- The Taiwan Weighted Index (TWSE: TAIEX) fell by 0.39% on Wednesday, closing at 40,020.82 points, marking the fourth consecutive day of decline. Market funds are defending and strategizing around the 40,000-point mark, with the settlement effect of the Taiwan index futures exacerbating intraday volatility.
- Technology heavyweights are facing valuation correction pressure, with TSMC (2330: TT) closing down 0.91%. The market is currently highly focused on the upcoming first-quarter earnings report from Nvidia (NVDA: US) to reassess the subsequent growth momentum of the AI industry chain.
- The external macro environment is suppressing liquidity in emerging markets. U.S. inflation data for April exceeded expectations, pushing up the yield on ten-year Treasury bonds. Additionally, geopolitical tensions have driven up oil prices, prompting a faster rotation of safe-haven funds into defensive sectors such as finance and telecommunications.
Market Liquidity Changes and Futures Settlement Strategies
Trading sentiment in the Taiwan stock market cooled significantly today, with the initial value of the market turnover falling to 978.923 billion TWD, a noticeable shrinkage from the revised 1.151219 trillion TWD of the previous trading day. This pattern of simultaneous volume and price decline reflects the strong wait-and-see attitude of institutional investors ahead of key data releases. Coinciding with the settlement of Taiwan index futures, bulls and bears engaged in fierce intraday battles, causing the index to oscillate frequently around the flat line. Currently, the five-day and ten-day moving averages of the index have formed a technical downward crossover, and the monthly line resistance at 40,355 points is gradually rising, creating short-term pressure. If subsequent trading volume cannot effectively expand, the index will face significant challenges in breaking through the monthly line resistance range, with downside support temporarily being repriced in the 38,000 to 39,000 point range.

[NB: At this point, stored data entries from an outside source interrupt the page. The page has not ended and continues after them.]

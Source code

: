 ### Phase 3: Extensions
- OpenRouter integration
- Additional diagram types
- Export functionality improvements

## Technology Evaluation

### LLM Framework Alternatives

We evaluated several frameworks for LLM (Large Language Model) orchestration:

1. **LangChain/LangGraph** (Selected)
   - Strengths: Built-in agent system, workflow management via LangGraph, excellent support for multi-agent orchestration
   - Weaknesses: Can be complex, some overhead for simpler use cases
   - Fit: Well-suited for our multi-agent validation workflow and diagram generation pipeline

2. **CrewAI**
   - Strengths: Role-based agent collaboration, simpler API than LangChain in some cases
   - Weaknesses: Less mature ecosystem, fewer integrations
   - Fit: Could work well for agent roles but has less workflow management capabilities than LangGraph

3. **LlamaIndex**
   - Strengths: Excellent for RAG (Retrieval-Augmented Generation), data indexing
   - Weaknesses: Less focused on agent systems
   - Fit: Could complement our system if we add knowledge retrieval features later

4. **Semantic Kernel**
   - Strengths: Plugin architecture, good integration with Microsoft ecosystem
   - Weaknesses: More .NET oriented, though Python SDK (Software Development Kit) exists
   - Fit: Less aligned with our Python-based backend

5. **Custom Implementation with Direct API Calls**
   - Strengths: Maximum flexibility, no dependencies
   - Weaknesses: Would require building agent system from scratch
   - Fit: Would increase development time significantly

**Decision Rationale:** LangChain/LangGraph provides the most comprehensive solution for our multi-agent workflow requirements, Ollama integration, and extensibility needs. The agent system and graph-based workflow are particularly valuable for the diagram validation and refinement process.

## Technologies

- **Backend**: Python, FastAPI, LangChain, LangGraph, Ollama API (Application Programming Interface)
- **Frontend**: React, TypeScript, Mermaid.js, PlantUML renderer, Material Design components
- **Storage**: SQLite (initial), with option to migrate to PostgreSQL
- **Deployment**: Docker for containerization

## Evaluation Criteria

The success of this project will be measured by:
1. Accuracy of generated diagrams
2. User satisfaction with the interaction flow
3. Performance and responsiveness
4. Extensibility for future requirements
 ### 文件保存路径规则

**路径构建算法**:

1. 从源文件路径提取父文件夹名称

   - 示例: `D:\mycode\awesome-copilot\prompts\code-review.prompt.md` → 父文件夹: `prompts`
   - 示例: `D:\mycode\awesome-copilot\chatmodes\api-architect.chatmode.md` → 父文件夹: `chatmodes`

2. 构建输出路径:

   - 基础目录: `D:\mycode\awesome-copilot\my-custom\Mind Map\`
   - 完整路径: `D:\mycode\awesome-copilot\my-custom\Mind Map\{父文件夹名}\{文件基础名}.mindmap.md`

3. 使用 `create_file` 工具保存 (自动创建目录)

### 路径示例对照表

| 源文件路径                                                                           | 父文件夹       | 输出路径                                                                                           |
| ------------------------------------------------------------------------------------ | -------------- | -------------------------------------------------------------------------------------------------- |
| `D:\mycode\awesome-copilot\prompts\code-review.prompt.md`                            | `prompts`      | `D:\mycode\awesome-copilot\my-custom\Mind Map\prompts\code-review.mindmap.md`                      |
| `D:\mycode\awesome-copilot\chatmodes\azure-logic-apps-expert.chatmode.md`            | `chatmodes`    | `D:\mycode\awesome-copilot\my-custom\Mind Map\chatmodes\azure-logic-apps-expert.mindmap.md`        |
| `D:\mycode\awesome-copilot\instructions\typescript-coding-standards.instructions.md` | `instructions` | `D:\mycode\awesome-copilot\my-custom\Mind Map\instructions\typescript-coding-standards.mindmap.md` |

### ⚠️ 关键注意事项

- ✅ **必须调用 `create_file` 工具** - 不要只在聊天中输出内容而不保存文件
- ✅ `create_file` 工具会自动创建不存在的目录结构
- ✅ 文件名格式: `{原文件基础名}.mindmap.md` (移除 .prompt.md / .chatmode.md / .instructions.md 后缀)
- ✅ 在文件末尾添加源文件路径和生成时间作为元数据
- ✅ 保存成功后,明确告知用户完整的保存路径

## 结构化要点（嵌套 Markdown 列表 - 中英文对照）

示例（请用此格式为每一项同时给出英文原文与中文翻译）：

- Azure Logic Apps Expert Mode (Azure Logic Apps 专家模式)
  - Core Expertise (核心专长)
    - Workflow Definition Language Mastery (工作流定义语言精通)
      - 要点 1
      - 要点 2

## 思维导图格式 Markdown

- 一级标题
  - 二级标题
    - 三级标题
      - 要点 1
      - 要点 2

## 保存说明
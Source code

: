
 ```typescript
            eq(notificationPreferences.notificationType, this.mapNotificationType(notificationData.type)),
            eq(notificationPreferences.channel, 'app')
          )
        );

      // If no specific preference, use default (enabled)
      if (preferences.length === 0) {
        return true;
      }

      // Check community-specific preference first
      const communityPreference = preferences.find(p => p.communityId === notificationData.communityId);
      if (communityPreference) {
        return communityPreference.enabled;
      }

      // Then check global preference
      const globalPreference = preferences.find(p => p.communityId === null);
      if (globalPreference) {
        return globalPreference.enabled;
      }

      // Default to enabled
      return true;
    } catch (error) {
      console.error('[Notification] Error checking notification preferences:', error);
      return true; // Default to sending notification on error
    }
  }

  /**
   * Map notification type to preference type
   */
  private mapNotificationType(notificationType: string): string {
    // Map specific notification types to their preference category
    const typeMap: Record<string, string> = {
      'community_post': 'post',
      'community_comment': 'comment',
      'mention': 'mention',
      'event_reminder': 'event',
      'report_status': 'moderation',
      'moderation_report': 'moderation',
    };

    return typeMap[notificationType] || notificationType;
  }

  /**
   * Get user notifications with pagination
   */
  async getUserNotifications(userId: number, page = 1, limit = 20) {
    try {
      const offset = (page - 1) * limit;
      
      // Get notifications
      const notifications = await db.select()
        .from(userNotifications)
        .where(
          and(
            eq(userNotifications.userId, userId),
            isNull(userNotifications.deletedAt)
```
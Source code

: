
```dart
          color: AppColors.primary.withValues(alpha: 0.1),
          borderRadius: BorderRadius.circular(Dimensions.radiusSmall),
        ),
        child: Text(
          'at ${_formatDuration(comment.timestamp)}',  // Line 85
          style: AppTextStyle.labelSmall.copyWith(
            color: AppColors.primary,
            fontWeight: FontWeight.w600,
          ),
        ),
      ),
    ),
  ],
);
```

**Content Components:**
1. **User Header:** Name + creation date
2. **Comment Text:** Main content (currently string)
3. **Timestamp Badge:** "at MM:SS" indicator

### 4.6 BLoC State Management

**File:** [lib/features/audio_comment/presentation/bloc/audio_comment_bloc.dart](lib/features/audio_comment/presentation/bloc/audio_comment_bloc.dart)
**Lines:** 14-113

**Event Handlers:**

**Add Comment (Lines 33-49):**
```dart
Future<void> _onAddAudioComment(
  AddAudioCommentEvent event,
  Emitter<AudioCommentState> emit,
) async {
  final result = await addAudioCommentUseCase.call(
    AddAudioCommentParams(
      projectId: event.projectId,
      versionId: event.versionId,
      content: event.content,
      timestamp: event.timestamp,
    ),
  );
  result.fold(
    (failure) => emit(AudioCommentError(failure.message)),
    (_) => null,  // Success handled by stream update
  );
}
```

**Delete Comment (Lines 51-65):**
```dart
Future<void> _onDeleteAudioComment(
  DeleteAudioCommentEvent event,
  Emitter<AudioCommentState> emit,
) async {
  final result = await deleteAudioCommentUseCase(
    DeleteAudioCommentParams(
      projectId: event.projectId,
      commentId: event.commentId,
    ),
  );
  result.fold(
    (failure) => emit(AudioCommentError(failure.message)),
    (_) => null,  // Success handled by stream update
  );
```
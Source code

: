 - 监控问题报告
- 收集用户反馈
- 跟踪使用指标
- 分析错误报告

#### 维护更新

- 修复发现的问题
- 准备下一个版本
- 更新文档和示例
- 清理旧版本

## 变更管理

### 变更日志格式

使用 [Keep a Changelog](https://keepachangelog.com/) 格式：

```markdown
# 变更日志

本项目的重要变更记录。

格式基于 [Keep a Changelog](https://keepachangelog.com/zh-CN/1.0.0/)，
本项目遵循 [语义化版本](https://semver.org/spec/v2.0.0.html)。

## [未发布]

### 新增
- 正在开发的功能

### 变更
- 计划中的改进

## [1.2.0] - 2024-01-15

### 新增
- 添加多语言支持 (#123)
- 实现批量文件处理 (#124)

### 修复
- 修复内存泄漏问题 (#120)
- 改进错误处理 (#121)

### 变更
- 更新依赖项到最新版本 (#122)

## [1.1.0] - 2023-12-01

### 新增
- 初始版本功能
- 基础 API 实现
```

AI Valuation Reassessment and Capital Rotation
As the core driving force of the current global tech stock cycle, AI-related stocks, after experiencing previous valuation expansion, are now facing a phase of profit-taking pressure. TSMC, as a core supplier of advanced processes globally, has seen its weak stock performance directly drag down the semiconductor index. Market analysis indicates that leading electronic stocks are facing pressure to revert to mean valuations, with a significant spillover effect of funds. Some institutional funds have begun defensive reallocation, shifting positions towards financial and telecommunications groups with high dividend characteristics and earnings certainty. This style shift indicates that, in the absence of new fundamental upward catalysts, market risk appetite is marginally converging.
Tech Giants' Earnings Outlook and Supply Chain Pricing
Global capital markets are holding their breath for Nvidia's quarterly financial report. As the absolute leader in AI computing infrastructure, its revenue guidance will directly determine the visibility of orders for the entire Taiwan supply chain in the second half of the year. According to the management team of the Yuanta Global Blue Chip 100 ETF, the global tech giants have shown strong earnings resilience this earnings season, with expected annual earnings growth revised sharply from an initial 33% to 66%. This data confirms that AI has substantively moved from the concept speculation phase to the performance realization phase. If Nvidia's forward guidance once again exceeds Wall Street expectations, it is expected to reconstruct the valuation models for high-end servers, advanced packaging, and high-bandwidth memory segments.
Macro Variables Suppression and External Input Risks
The continuous pressure on the Taiwan stock market is not only due to internal technical adjustments but also deeply rooted in the marginal deterioration of the external macro liquidity environment. The latest U.S. consumer price index and producer price index for April both exceeded market expectations, indicating strong inflation stickiness. This presents a severe policy test for the new Federal Reserve Chair, Walsh, as the market closely watches his balancing strategy between maintaining price stability and responding to potential pressure from the White House. The rise in inflation expectations has directly pushed the yield on the U.S. ten-year benchmark Treasury bond to its highest level in over a year, with the increase in risk-free rates substantially suppressing the valuation center of global equity assets, leading to a more conservative allocation strategy by foreign capital in emerging markets.